### [The data]
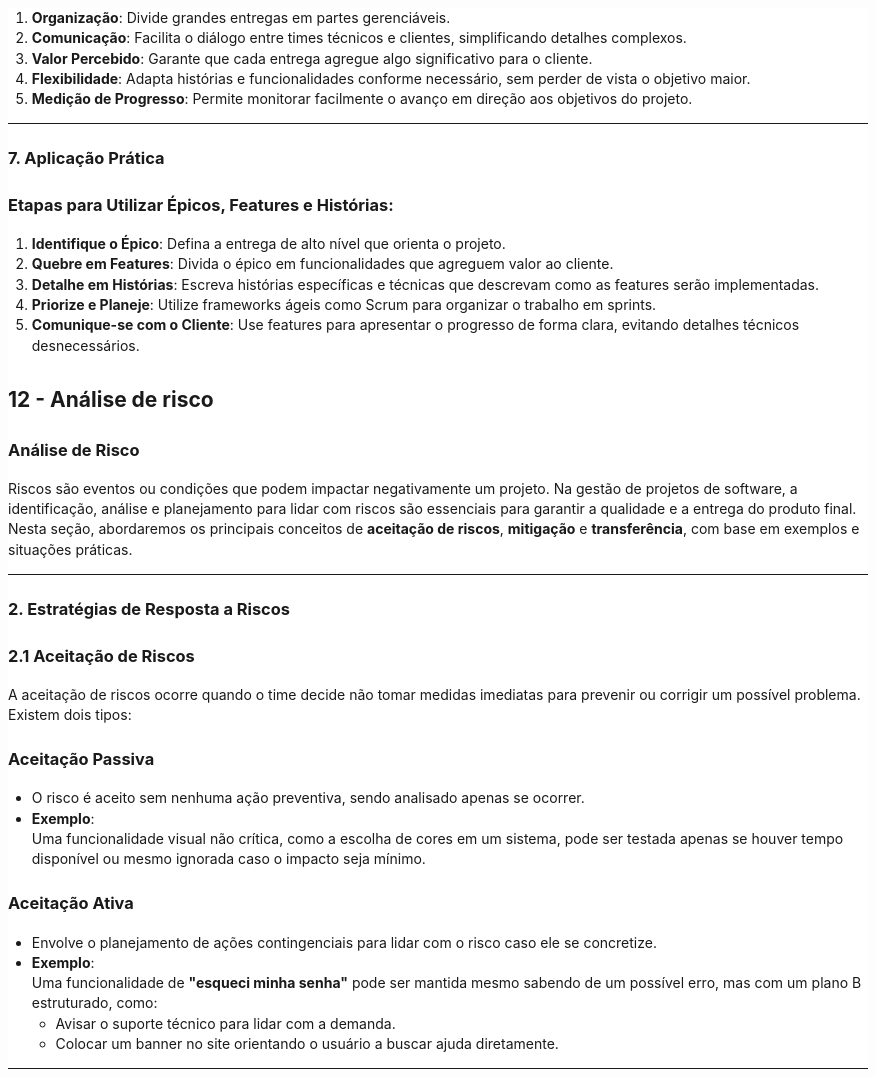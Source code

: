 1. **Organização**: Divide grandes entregas em partes gerenciáveis.  
2. **Comunicação**: Facilita o diálogo entre times técnicos e clientes, simplificando detalhes complexos.  
3. **Valor Percebido**: Garante que cada entrega agregue algo significativo para o cliente.  
4. **Flexibilidade**: Adapta histórias e funcionalidades conforme necessário, sem perder de vista o objetivo maior.  
5. **Medição de Progresso**: Permite monitorar facilmente o avanço em direção aos objetivos do projeto.  

---

### 7. Aplicação Prática

### Etapas para Utilizar Épicos, Features e Histórias:
1. **Identifique o Épico**: Defina a entrega de alto nível que orienta o projeto.  
2. **Quebre em Features**: Divida o épico em funcionalidades que agreguem valor ao cliente.  
3. **Detalhe em Histórias**: Escreva histórias específicas e técnicas que descrevam como as features serão implementadas.  
4. **Priorize e Planeje**: Utilize frameworks ágeis como Scrum para organizar o trabalho em sprints.  
5. **Comunique-se com o Cliente**: Use features para apresentar o progresso de forma clara, evitando detalhes técnicos desnecessários.  

## 12 - Análise de risco

### Análise de Risco

Riscos são eventos ou condições que podem impactar negativamente um projeto. Na gestão de projetos de software, a identificação, análise e planejamento para lidar com riscos são essenciais para garantir a qualidade e a entrega do produto final. Nesta seção, abordaremos os principais conceitos de **aceitação de riscos**, **mitigação** e **transferência**, com base em exemplos e situações práticas.

---

### 2. Estratégias de Resposta a Riscos

### 2.1 Aceitação de Riscos
A aceitação de riscos ocorre quando o time decide não tomar medidas imediatas para prevenir ou corrigir um possível problema. Existem dois tipos:

### Aceitação Passiva
- O risco é aceito sem nenhuma ação preventiva, sendo analisado apenas se ocorrer.  
- **Exemplo**:  
  Uma funcionalidade visual não crítica, como a escolha de cores em um sistema, pode ser testada apenas se houver tempo disponível ou mesmo ignorada caso o impacto seja mínimo.

### Aceitação Ativa
- Envolve o planejamento de ações contingenciais para lidar com o risco caso ele se concretize.  
- **Exemplo**:  
  Uma funcionalidade de **"esqueci minha senha"** pode ser mantida mesmo sabendo de um possível erro, mas com um plano B estruturado, como:  
  - Avisar o suporte técnico para lidar com a demanda.  
  - Colocar um banner no site orientando o usuário a buscar ajuda diretamente.  

---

### [Work to be completed]
For every line above that includes the word "caso", return the line.

### [Answer to the exercise]
  Uma funcionalidade visual não crítica, como a escolha de cores em um sistema, pode ser testada apenas se houver tempo disponível ou mesmo ignorada caso o impacto seja mínimo.
- Envolve o planejamento de ações contingenciais para lidar com o risco caso ele se concretize.  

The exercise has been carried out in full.